Pitches don’t sell, stories do.

However, as even the first sales hire comes on board, getting those stories out of the heads of the founder and into a format that is easy to share and re-tell the story is difficult. Even more difficult is actually getting those stories out of a constantly growing team. How does sales make sure to keep in sync with Customer Success and get the ‘real stories’ from the frontline? How can you translate that into a story that everyone in the organization can tell? Here are a few practical tips that we use at Intellitix.

Stay Close to the Action

Every new member of our team, no matter the role, has to spend time in the field. This isn’t time as a casual observer, this is time actually working in the trenches: building up the site, deploying, working customer care, tearing down, packing up.

It’s early mornings and late nights but at the end of the event, they have an appreciation for the work required to execute an event. This is a short version of Hubspot’s onboarding where every new employee has to create their own website and actually use the Hubspot product.

Only when you’ve spent a week in the trenches can you appreciate the work that goes into what event organizers do, and how we work with them. It also makes my team think twice about discounting when they see how hard our operations team works! At the end of these weeks, stories emerge from the front lines. It might be a customer interaction, patron experience-related, or vendor feedback but there’s no greater feedback than hearing it first-hand.

Schedule a Monthly Sync

To keep our Sales and Customer Success teams aligned, we host a monthly team sync. Each month, topics, ideas, irritations, everything gets put into a shared slack channel called #sync. We then join a 90-minute call where the person who input the topic gets a chance to talk about it and encourage discussion. Action items are logged, stories are shared, irritations get addressed, and we’re all better for it.

Close the Loop

We use a project management software called Teamwork. Teamwork provides our teams a daily update of on-site deployment status, as well as a post-event summary, and the sales person who closed the deal is included on all updates. Often, there are small cookie crumbs, or threads that emerge in the updates that lead to incredible stories.

One example was the mention of a person that we recently caught at one of our deployments who had become quite famous for sneaking into high profile events: Zac Alsop.
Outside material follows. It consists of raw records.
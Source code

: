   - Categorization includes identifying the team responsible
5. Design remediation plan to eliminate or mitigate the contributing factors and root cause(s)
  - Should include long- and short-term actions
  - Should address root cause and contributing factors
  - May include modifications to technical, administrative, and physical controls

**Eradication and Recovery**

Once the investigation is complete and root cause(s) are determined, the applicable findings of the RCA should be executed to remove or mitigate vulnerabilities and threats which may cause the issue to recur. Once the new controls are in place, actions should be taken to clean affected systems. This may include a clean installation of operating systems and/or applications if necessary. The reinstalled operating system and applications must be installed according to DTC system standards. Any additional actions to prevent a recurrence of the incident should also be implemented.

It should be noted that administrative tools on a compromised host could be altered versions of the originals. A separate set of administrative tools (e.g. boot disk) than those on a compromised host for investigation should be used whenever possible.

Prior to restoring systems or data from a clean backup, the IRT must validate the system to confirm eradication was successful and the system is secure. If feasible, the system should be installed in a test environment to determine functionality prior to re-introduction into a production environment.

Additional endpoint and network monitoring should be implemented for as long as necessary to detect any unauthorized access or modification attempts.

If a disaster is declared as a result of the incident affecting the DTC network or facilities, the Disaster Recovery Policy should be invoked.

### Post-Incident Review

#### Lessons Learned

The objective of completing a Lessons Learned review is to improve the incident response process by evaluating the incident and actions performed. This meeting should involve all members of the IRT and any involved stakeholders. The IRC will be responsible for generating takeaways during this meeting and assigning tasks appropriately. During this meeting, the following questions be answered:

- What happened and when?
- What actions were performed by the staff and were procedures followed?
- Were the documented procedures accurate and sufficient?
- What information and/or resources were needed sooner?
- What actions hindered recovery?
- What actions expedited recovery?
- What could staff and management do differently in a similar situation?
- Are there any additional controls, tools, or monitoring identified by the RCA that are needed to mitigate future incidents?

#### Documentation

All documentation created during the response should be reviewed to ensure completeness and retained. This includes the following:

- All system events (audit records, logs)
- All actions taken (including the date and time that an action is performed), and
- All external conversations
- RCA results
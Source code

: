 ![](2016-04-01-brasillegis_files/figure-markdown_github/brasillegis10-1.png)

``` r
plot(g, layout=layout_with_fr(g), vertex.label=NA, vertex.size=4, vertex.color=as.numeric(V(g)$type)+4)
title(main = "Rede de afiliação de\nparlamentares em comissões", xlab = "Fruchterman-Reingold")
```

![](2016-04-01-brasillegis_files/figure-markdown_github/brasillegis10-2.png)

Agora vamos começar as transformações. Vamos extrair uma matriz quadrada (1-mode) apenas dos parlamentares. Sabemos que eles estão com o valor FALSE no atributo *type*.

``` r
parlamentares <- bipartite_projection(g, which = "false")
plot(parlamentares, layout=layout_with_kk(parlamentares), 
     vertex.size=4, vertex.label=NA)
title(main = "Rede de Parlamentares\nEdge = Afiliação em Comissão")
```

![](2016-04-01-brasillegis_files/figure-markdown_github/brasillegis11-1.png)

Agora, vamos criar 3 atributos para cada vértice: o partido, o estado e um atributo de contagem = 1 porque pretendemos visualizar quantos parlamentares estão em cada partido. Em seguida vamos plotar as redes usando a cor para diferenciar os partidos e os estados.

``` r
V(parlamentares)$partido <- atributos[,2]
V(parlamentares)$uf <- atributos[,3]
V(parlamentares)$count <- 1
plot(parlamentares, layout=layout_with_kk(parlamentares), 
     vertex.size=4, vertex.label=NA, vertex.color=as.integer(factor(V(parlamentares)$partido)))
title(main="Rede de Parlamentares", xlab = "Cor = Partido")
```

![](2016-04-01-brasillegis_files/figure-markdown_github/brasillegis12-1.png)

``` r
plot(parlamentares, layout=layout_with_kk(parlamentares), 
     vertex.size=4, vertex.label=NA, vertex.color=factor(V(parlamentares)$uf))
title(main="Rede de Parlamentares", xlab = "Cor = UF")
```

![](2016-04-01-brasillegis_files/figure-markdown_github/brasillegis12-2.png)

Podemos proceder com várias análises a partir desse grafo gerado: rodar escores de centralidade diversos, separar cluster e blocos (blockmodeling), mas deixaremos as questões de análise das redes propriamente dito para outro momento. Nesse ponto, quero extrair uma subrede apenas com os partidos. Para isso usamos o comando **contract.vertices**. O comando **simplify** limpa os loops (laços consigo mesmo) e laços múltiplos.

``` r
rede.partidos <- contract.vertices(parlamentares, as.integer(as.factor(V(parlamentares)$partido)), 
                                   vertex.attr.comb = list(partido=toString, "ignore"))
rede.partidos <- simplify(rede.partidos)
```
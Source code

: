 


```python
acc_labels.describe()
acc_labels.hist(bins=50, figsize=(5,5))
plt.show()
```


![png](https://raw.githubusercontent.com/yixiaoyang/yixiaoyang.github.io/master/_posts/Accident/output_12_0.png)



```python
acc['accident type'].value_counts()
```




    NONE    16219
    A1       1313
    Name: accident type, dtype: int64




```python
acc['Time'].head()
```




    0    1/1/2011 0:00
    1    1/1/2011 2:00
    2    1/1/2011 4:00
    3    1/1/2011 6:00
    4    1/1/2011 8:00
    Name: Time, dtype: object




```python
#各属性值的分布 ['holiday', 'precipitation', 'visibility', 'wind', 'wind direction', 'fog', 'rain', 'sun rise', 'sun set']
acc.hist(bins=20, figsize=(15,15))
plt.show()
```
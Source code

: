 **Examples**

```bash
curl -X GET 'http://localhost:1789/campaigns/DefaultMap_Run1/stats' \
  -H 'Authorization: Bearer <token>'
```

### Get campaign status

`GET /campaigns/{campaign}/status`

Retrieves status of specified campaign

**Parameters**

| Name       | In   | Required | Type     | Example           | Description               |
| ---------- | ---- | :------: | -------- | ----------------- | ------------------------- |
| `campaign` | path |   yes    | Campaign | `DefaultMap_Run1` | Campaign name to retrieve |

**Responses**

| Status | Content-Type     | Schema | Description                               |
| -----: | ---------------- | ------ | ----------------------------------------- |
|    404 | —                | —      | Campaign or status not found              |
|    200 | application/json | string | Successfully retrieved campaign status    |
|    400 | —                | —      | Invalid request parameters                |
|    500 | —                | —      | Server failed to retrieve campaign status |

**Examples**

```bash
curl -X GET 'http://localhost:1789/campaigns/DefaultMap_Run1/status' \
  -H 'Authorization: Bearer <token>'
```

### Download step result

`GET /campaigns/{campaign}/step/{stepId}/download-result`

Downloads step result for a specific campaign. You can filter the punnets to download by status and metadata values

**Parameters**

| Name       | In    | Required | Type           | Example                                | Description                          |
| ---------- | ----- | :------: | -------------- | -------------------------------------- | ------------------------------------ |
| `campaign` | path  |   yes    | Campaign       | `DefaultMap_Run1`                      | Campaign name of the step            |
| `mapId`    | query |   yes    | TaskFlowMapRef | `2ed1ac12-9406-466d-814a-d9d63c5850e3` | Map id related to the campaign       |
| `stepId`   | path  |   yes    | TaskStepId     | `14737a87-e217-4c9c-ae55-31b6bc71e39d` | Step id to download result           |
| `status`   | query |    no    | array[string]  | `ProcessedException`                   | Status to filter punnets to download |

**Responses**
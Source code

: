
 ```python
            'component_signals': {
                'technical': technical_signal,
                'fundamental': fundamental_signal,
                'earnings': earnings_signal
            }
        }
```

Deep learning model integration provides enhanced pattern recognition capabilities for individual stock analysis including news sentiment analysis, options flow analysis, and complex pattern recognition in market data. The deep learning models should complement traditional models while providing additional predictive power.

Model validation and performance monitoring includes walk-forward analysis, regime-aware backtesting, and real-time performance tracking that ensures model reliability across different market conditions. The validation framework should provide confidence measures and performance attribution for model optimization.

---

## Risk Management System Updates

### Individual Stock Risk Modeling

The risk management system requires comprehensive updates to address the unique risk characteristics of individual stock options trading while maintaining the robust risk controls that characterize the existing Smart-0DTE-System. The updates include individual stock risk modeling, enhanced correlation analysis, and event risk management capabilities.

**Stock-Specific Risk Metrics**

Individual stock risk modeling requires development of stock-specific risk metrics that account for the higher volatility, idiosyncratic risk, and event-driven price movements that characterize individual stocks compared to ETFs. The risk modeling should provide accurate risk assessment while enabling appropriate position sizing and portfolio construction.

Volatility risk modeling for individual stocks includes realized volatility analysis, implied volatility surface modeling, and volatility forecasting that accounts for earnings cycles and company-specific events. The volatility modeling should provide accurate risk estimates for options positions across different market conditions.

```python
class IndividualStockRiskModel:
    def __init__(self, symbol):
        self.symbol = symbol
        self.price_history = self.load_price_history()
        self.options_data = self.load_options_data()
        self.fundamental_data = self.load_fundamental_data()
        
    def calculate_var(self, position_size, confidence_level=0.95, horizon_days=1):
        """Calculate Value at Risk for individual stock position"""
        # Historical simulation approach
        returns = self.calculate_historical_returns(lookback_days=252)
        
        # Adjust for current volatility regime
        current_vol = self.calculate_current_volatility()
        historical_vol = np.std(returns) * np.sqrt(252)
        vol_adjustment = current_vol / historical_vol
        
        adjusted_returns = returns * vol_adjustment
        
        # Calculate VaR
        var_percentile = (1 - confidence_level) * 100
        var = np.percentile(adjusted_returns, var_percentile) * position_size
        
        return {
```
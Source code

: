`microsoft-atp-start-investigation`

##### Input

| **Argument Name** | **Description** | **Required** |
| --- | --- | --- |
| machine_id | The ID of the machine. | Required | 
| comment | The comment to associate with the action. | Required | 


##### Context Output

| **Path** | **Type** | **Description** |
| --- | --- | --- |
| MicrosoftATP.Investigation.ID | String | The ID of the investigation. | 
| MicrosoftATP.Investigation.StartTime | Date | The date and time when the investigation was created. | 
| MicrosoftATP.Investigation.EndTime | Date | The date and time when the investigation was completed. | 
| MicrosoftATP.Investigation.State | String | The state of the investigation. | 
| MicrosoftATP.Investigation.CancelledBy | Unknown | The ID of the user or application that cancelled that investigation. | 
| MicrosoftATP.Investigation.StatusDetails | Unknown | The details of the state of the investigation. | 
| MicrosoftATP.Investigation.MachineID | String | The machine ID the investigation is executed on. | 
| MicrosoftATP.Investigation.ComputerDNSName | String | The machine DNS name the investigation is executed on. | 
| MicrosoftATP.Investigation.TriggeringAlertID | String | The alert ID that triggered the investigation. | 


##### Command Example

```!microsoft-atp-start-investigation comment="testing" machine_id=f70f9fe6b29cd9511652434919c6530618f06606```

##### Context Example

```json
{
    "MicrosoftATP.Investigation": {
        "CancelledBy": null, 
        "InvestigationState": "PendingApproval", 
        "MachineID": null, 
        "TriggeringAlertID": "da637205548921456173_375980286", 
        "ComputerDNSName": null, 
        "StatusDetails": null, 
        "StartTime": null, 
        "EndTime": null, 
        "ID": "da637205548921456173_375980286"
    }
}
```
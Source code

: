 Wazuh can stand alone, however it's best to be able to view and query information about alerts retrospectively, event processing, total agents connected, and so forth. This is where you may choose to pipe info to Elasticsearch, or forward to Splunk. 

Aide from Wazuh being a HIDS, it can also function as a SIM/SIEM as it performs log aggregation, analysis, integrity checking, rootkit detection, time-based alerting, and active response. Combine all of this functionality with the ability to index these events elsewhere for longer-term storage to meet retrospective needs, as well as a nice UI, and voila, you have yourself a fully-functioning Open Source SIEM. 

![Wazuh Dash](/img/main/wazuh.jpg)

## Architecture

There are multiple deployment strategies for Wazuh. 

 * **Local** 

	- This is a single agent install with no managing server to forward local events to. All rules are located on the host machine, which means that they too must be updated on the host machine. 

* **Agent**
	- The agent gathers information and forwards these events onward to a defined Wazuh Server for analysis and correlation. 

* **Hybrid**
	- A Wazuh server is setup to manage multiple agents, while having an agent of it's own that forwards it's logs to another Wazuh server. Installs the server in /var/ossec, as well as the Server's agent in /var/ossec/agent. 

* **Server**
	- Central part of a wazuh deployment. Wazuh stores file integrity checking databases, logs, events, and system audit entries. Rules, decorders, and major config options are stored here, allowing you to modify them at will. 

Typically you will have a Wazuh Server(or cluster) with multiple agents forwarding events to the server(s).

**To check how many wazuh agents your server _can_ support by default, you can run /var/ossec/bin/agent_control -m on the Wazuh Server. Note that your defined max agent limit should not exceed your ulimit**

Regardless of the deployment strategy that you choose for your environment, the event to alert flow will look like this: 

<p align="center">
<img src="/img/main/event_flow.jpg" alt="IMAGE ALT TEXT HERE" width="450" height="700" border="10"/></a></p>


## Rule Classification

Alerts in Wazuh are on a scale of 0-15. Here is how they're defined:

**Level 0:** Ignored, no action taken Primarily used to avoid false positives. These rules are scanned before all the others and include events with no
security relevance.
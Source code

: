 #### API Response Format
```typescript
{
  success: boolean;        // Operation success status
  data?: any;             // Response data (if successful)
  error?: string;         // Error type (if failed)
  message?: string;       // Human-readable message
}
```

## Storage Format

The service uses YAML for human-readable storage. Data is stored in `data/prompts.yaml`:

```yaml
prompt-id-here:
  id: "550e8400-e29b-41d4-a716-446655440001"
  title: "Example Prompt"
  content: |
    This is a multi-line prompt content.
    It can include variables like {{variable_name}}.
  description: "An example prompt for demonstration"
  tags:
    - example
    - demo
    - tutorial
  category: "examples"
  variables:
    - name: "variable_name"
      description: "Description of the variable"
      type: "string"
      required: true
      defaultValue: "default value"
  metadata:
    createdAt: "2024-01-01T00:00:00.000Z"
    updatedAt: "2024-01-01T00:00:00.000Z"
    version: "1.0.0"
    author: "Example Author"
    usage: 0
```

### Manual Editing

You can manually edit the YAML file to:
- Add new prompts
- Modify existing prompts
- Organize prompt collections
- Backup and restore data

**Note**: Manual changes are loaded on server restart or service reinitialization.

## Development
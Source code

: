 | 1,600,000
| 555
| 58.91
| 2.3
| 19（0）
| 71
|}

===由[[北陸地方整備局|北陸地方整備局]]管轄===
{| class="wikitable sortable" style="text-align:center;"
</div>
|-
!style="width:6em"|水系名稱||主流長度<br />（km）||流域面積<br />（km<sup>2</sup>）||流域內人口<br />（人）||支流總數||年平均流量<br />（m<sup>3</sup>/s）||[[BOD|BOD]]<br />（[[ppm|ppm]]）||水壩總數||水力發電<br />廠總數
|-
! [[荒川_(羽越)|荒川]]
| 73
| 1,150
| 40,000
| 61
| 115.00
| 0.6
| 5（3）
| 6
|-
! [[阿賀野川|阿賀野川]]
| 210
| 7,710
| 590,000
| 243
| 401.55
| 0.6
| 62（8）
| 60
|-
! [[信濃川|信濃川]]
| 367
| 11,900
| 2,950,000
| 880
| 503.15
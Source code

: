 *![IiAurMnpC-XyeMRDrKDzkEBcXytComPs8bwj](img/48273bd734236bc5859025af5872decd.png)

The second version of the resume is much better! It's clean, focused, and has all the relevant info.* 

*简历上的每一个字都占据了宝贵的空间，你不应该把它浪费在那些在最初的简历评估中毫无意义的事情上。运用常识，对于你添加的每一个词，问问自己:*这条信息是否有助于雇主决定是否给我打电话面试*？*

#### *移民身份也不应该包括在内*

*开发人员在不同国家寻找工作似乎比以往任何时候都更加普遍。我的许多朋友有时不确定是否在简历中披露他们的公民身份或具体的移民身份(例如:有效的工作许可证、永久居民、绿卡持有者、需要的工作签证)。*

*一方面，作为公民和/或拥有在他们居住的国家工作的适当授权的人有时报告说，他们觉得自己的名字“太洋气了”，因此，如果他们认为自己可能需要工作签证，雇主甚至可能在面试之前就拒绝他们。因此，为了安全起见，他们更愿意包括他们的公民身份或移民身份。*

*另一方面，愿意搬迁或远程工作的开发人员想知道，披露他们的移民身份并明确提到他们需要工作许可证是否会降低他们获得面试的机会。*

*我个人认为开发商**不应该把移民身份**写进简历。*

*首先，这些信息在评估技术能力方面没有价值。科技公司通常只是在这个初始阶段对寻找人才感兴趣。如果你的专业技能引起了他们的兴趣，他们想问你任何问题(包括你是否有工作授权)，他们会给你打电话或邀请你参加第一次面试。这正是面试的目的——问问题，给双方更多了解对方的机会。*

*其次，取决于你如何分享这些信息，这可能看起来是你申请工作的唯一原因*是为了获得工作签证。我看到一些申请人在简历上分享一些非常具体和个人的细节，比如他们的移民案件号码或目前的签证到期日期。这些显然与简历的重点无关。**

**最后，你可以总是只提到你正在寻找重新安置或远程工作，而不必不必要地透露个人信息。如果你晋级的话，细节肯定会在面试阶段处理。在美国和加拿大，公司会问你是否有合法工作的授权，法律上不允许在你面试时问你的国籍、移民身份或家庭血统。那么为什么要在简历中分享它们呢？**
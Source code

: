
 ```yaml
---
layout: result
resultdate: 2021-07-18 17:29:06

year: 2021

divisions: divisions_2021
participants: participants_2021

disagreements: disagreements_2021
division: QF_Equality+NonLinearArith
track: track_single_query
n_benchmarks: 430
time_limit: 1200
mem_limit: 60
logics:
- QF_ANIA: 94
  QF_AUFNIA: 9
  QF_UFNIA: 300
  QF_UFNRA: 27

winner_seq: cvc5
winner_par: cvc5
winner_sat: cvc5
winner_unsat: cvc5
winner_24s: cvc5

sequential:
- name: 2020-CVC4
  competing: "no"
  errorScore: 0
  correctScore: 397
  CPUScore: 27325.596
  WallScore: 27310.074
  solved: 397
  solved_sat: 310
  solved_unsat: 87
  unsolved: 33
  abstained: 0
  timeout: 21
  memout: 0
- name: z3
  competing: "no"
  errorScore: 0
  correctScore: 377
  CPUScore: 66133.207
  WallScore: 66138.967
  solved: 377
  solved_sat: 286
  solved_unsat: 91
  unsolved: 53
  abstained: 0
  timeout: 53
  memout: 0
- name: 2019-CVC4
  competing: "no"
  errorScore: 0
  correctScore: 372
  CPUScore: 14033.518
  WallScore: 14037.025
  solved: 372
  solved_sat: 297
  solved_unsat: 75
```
In the post-event summary, Zac’s name was mentioned briefly. I caught the mention, and when I started asking questions about who he was, and what the back story was, I came to learn that he was a big motivating reason why we ended up working with that partner. Zac had produced a counterfeit pass at an event months earlier and we were brought in to make sure that didn’t happen again. It didn’t. I couldn’t help but poke the bear afterwards.

Campfire Stories

We use our annual Sales Kickoff as a ‘forcing function’ to hunt for these stories. In preparation for our SKO, I had each member of the sales team pair up with a member of the operations team to dig for front-line customer stories. Each person had to come up with their best customer story of the year and share it literally around the campfire at Sales Kickoff which I hosted at our cottage. First, the team broke off into groups of three to share the first version of their stories. They received feedback, and tweaked the message so that when the entire team gathered around the campfire, we all got the best version of the story.

But it didn’t end there. Our marketing team built a template for each story so that they could be consolidated, documented, and shared with new team members and potential partners. At the end of SKO, each person had ten new stories to share with potential customers.

While it takes some digging, and some effort to find, share and codify these stories I can tell you it’s been well worth the effort.